Morrisons has announced plans to sell online for the first time, as Britain's fourth biggest supermarket chain saw its profits fall in 2012.
The announcement follows reports that Morrisons is in talks with Ocado over plans to share the online retailer's warehouse capacity and technological expertise.
Under the terms of the deal being discussed, Morrisons would pay to use part of Ocado's new distribution centre in Dordon, north Warwickshire, and would harness Ocado's acknowledged digital technology expertise to build its customer-facing website.
Morrisons said the outcome of the discussions would have no bearing on the launch of its web food offer by January 2014.
In a statement Morrisons confirmed its intention to move into the online grocery market and said it was in discussions with Ocado as part of the “implementation of the strategy for entering that market” but that the launch of the service is not dependent on the outcome.
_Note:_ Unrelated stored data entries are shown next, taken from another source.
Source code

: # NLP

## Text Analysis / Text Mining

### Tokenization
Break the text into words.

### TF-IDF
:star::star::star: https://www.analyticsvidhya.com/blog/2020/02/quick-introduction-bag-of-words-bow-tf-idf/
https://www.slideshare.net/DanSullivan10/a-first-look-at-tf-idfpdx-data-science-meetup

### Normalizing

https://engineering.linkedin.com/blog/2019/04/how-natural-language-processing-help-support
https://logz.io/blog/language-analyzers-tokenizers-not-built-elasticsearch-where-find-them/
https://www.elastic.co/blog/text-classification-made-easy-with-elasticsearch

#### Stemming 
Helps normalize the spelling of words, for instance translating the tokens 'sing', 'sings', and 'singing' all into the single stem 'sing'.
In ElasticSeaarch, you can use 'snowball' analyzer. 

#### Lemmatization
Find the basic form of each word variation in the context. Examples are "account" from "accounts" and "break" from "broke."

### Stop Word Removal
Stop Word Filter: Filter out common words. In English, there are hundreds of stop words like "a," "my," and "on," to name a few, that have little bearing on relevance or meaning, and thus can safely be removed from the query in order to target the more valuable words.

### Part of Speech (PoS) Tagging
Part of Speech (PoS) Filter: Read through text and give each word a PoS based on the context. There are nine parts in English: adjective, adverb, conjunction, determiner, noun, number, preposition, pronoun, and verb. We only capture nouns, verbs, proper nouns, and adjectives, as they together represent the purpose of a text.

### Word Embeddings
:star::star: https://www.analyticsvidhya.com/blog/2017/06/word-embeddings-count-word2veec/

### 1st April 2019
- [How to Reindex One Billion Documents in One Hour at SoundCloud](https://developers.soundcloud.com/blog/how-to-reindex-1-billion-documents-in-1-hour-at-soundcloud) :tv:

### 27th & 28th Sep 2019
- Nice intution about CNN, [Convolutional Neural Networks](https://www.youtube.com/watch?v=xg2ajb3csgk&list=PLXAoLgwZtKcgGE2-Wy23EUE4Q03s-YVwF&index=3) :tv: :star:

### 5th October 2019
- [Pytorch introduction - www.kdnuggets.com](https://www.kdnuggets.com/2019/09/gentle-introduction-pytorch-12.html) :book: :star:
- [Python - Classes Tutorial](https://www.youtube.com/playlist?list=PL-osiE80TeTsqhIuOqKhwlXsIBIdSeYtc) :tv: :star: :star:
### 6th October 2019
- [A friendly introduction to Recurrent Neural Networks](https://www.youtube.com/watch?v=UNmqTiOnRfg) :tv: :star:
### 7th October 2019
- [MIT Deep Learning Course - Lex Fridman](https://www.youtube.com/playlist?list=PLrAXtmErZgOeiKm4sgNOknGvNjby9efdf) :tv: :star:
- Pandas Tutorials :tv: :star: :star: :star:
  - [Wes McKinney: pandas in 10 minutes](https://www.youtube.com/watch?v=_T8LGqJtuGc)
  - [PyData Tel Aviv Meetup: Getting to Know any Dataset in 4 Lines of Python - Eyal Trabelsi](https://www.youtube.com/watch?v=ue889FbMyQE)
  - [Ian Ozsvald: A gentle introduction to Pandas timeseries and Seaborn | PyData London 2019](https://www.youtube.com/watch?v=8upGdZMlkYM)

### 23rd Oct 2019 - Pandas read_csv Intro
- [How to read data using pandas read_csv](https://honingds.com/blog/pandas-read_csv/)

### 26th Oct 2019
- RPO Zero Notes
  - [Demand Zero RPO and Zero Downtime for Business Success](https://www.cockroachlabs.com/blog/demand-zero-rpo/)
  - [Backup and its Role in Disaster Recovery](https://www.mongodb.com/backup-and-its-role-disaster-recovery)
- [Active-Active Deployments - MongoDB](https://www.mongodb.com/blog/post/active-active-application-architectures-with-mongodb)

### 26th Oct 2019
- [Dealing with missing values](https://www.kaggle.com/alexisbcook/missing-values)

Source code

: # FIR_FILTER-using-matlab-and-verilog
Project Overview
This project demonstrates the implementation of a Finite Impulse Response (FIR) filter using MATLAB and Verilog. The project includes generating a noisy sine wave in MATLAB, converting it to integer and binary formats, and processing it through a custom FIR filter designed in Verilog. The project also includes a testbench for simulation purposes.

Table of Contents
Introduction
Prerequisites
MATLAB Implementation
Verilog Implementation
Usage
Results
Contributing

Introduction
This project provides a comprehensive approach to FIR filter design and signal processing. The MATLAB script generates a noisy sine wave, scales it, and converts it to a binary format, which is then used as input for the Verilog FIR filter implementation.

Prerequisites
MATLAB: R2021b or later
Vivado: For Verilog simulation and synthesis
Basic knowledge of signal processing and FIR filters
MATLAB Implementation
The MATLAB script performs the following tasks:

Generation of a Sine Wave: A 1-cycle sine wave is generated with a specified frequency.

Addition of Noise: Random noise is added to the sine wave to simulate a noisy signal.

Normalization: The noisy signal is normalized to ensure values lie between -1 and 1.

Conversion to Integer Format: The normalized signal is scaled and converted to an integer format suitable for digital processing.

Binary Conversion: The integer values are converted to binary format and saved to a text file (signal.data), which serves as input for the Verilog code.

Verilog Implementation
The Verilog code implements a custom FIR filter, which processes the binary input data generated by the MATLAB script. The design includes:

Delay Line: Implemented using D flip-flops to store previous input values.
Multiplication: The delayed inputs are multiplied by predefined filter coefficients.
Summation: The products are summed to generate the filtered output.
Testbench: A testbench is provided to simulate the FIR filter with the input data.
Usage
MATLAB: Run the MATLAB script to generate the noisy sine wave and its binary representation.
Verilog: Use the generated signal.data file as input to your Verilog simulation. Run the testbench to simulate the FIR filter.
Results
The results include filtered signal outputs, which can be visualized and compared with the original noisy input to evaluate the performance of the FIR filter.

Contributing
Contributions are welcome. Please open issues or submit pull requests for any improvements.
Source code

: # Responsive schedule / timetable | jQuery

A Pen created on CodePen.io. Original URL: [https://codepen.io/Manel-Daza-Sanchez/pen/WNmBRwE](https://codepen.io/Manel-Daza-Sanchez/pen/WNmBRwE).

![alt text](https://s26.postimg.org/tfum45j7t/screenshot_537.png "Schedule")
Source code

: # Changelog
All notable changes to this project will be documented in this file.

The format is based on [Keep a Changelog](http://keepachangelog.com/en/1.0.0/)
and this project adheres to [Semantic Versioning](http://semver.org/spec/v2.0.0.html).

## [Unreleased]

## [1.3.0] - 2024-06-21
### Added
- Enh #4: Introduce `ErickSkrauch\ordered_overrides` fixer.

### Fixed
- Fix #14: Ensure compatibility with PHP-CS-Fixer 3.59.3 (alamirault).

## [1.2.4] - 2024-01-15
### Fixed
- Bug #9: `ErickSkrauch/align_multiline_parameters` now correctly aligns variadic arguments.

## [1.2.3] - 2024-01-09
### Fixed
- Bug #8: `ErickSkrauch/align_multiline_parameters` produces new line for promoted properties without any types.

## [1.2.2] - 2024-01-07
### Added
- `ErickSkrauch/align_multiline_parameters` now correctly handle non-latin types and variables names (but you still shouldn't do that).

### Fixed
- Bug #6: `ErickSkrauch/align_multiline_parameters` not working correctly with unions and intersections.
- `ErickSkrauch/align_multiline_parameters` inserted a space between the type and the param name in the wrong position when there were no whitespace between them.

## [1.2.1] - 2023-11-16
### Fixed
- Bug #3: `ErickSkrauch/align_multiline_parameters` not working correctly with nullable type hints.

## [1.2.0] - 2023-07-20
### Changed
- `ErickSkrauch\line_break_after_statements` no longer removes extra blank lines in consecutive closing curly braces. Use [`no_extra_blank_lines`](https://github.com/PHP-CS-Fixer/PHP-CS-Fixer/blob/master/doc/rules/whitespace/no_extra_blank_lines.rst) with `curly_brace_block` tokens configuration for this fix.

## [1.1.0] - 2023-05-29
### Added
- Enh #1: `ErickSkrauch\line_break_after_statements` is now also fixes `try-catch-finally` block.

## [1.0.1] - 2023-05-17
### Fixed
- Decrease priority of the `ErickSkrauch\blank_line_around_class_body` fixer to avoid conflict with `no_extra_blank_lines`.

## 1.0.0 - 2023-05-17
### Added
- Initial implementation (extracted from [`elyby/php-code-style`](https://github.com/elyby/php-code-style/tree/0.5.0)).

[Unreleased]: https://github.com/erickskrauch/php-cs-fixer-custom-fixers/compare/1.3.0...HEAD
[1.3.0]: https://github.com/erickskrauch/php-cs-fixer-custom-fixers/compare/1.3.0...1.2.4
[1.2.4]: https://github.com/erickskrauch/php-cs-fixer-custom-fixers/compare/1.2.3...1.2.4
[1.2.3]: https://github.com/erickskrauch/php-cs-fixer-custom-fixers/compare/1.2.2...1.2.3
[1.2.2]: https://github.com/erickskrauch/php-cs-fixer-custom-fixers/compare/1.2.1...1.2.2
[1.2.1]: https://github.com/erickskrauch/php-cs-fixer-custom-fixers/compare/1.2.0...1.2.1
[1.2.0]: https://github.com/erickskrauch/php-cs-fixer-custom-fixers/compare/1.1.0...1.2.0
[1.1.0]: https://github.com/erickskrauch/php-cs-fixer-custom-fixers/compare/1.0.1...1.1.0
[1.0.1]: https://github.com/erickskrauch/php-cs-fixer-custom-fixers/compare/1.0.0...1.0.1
Talks are focussing on using Ocado’s “intellectual property and operating knowledge”.
Morrsons has so far refused to give more details on plans for the online food service.
Unlike the other grocers that make up Britain's so called "big four" - market leader Tesco, Wal-Mart's Asda and Sainsbury’s - only Morrisons currently does not have a website for the home delivery of food.
Morrisons confirmed its first fall in profits for six years but also plans to launch online in 2014 as it attempts to catch up with rivals.
The supermarket chain's chief executive Dalton Philips had pledged to drive a turnaround after sales plunged over the crucial Christmas trading period.
The dip contributed to a 7% fall in pre-tax profits to £879m - with like-for-like sales down 2.1% in the year to February 3.
Morrison’s like-for-like sales fell by 2.5% over the festive season - compared to a 1.8% increase for Tesco, which had itself previously been struggling.
Philips admitted Morrisons had not done enough to communicate its promotions and suffered because it still lacked a meaningful presence in the two fastest growing sectors of the market - online and convenience.
It has also lagged behind in the roll-out of convenience stores. However, since Christmas Morrisons has bought dozens of sites from collapsed chains HMV, Blockbuster and Jessops which it plans to bring under a 'Morrisons M Local' brand.